Climate finance should be at least USD 1 trillion: Environment Minister Bhupender Yadav
The current challenges being faced by developing countries required intensified multilateral cooperation, he said
Arguing that climate finance cannot continue at the levels decided in 2009, Union Minister Bhupendra Yadav has said that it should be "at least USD 1 trillion to meet with the goals of addressing climate change".
Speaking at the Ministerial meeting of the Like-Minded Developing Countries (LMDC) held on Tuesday on the sidelines of COP 26 in Glasgow, the Union Minister for Environment, Forest and Climate Change called upon them to work closely to protect the interests of developing countries.
This included the need to ensure a balanced outcome with equal treatment to all agenda items including finance, adaptation, market mechanisms, response measures, and decisions on delivery of transfer of environment friendly technologies, he said.
Yadav stressed that there should be a system to monitor climate finance as one had for monitoring mitigation.
Underlining the unity and strength of LMDC as fundamental in the UNFCCC negotiations to preserve the interest of the Global South in fight against climate change, Yadav highlighted that recognition of the current challenges being faced by developing countries required intensified multilateral cooperation, not intensified global economic and geopolitical competition and trade wars.

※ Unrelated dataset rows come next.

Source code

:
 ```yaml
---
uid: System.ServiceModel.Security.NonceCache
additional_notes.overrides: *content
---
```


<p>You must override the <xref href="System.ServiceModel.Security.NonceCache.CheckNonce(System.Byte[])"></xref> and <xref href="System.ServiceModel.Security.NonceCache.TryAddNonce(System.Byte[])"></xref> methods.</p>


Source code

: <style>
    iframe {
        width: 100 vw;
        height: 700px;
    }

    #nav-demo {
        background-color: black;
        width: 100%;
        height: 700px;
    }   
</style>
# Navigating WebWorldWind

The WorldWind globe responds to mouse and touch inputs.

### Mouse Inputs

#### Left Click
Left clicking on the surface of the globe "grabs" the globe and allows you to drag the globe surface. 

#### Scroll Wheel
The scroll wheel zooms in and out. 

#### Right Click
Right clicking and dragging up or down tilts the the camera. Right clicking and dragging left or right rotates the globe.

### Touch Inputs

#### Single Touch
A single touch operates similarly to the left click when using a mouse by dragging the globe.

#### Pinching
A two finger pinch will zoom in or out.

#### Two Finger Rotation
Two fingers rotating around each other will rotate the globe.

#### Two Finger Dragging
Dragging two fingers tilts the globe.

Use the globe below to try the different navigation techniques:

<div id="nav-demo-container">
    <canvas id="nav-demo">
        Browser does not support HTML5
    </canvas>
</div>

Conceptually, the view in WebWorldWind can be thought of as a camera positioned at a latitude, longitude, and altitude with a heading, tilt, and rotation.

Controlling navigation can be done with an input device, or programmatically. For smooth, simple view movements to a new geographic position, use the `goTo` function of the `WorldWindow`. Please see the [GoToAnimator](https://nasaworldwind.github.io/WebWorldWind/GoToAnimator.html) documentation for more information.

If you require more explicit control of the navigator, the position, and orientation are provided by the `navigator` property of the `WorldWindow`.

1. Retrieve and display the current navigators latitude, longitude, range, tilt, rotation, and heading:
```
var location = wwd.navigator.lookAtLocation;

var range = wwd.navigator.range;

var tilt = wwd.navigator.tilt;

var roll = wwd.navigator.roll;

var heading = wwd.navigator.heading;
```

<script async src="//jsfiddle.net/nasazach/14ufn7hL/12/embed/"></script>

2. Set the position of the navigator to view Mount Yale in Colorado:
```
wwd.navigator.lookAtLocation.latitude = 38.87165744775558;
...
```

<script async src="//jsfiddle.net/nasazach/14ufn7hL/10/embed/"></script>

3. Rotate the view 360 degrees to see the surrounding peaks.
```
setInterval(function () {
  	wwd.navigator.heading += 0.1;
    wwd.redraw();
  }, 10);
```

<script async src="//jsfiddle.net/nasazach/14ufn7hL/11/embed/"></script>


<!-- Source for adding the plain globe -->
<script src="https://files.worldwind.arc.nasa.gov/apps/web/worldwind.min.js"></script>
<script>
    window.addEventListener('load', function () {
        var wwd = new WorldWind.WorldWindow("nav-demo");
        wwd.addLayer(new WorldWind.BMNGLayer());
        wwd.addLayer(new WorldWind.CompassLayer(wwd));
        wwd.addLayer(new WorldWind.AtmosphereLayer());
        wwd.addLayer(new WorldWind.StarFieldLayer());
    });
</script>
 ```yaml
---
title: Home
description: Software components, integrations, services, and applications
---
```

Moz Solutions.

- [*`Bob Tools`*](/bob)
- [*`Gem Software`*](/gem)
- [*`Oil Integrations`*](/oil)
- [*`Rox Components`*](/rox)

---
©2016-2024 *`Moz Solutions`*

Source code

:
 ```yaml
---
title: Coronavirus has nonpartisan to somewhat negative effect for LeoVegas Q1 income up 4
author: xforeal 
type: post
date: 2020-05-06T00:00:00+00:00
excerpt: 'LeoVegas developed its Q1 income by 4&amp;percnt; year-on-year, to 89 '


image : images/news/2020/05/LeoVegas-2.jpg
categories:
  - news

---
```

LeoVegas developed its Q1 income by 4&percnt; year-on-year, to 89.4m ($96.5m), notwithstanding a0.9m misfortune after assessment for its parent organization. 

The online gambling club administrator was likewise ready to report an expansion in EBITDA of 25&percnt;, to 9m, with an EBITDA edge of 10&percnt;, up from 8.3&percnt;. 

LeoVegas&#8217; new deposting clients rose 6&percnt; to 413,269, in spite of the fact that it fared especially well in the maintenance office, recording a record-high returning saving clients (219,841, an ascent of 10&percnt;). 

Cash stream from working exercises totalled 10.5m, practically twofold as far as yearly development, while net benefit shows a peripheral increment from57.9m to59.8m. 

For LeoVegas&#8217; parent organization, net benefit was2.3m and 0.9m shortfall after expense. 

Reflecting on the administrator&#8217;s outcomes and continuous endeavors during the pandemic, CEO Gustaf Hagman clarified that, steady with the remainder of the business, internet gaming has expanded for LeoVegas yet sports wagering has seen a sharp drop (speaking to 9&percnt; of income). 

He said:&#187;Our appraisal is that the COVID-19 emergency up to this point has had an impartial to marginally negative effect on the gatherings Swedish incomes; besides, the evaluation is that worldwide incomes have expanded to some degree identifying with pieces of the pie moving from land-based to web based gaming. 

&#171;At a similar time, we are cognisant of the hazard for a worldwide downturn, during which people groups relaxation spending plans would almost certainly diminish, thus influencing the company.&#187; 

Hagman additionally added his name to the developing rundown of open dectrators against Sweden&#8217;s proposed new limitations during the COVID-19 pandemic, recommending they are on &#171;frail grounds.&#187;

India was working on ambitious climate actions in line with sustainable development priorities, he noted.
Yadav requested the LMDC members to join hands with India to support the global initiatives it has pioneered, including the International solar Alliance (ISA), Coalition for Disaster Resilient Infrastructure (CDRI) and the Leadership Group for Industry Transition (LeadIT).
The Union Minister also appreciated the efforts of the Third World Network (TWN) for its support to LMDC, and expressed the need to ensure resources to TWN.
According to the Union Ministry of Environment, Forests and Climate Change,
the countries collectively underscored that it needs to be ensured that the voices of the LMDC countries are heard loud and clear.
The points they emphasized on included:
* The outcomes of COP 26 must respect the fundamental principles of Convention, including equity and common but differentiated responsibilities and respective capabilities (CBDR-RC).
* The developed countries must provide means of implementation to developing countries in terms of climate finance, technology transfer and capacity building.
* They highlighted about the empty promises of the developed countries and inability to deliver the USD 100 billion per year by 2020.
* They also called upon the speedy finalization of the Paris Rulebook.
The meeting was presided by Bolivian President Luis Alberto Arce Catacora. The participating countries in the meeting included India, China, Cuba, Nicaragua and Venezuela.